Briefly attending Gallaudet University, Henner transferred to Illinois State University. Expelled from the deaf education program for challenging its views of deaf children, Henner graduated in 2005 with a bachelors in philosophy. In 2008, Henner was awarded a master's in psychology from Walden University. Under the supervision of Robert J. Hoffmeister, Henner was awarded his Doctor of Education in Developmental Studies form Boston University.

He was a Visiting Assistant Professor at the College of the Holy Cross for one year. This is where he began his longstanding collaboration with Octavian Robinson, who introduced him to disability theory, disability justice, and deaf epistemologies. In 2016, Henner became an Assistant Professor in Professions in Deafness at the University of North Carolina Greensboro School of Education. Promoted to Associate Professor in 2022, Henner was the university's the first Deaf tenured professor.

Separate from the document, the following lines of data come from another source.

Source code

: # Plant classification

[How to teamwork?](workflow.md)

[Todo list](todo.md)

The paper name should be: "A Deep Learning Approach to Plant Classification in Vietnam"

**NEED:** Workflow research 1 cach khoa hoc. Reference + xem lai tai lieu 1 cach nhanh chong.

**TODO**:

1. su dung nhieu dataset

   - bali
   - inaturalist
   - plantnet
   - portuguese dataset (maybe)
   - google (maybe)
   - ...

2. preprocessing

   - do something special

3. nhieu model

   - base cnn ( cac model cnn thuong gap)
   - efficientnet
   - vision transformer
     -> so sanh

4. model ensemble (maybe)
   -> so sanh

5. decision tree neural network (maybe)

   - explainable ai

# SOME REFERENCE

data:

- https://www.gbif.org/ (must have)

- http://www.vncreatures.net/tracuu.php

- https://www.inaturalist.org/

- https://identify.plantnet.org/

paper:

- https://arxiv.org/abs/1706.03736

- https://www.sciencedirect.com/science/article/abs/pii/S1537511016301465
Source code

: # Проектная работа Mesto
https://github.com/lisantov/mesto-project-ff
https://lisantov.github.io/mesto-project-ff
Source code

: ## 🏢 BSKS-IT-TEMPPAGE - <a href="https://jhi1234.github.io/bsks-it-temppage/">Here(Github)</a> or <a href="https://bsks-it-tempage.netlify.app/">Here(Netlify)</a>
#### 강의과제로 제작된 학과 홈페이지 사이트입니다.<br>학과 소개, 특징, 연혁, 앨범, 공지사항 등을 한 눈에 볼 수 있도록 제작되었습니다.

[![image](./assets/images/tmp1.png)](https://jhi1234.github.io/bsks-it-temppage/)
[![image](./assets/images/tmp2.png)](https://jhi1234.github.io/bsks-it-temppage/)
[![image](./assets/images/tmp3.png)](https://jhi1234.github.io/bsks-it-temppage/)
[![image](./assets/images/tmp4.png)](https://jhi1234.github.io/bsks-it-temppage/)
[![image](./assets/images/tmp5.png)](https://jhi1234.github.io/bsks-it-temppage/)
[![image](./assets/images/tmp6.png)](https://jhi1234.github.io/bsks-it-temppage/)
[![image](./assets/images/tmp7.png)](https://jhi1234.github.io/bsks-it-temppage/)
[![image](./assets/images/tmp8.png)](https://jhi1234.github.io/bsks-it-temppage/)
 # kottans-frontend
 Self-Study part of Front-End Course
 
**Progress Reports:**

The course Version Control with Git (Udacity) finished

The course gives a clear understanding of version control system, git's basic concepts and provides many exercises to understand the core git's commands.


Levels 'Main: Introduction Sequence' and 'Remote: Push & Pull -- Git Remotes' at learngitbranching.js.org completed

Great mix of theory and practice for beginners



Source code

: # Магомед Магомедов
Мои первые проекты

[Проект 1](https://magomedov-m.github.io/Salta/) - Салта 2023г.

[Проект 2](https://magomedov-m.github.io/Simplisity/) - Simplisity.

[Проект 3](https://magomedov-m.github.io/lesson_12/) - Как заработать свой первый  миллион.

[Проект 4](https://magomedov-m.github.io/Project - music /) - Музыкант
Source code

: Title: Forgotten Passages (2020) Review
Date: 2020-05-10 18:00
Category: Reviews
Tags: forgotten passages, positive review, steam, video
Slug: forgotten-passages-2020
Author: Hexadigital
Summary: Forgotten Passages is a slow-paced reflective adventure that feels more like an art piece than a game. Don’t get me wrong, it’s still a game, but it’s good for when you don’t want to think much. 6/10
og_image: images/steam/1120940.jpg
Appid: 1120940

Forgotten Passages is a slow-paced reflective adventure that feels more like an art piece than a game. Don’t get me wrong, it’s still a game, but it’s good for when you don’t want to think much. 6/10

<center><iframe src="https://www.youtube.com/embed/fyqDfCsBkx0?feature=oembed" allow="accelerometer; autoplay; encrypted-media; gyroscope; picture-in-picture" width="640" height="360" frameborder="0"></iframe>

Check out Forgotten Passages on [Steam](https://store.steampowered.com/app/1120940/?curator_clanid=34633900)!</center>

Jon Henner was formerly married to Tamara Schmidt, with whom he had one child, and then went on to marry Emily Carrigan, with whom he had two children. On August 14, 2023, Henner died from cancer aged 40.

==Scholarly work==
In collaboration with Octavian Robinson, Henner originated a named framework, Crip Linguistics, for understanding the intersection of language and disability. This was first published in a 2023 manifesto, and then as The Crip Linguistics Reader. The core idea in this framework is that many common ways understanding language across linguistics, speech language pathology, and education, carry ableist and audist notions that some ways of using language are good and correct and others are bad or broken. Crip Linguistics instead holds that all the ways that people use language are deserving of dignity, a stance Henner captured in an often quoted line: "How you language is beautiful. Don’t let anyone tell you your languaging is wrong. Your language is the story of your life." In Crip Linguistics Goes to School, Henner and Robinson argued that education systems often police the language of disabled students, forcing children to conform to normative language practices (e.g., forcing deaf children to try to learn to hear and speak) in ways that are harmful. For deaf children, they argued, rather than expecting children to conform to normative language standards, "Teachers of the deaf must have attained the fluency in all languages that their students are expected to use." Following his death, the Journal of Deaf Studies and Deaf Education dedicated a special issue to the topic. Crip Linguistics has since been taken up by scholars across disciplines, informing research on sign language linguistic theory, the language practices of deaf immigrants, and disabled young children's early literacy.

Henner published a significant amount of his academic perspectives on Twitter, where he wrote frequently about his academic work informed by "his personal experience as a Jewish gender-bending multiply disabled autistic deaf parent... and for the last six years of his life, as someone grappling with advanced melanoma, chronic pain, and illness." He was deliberate about writing about academic topics outside the cannon, and in mainstream venues as a way of "centering perspectives that aren't journal sanitized" and "including marginalized folks doing work on their languages and communities."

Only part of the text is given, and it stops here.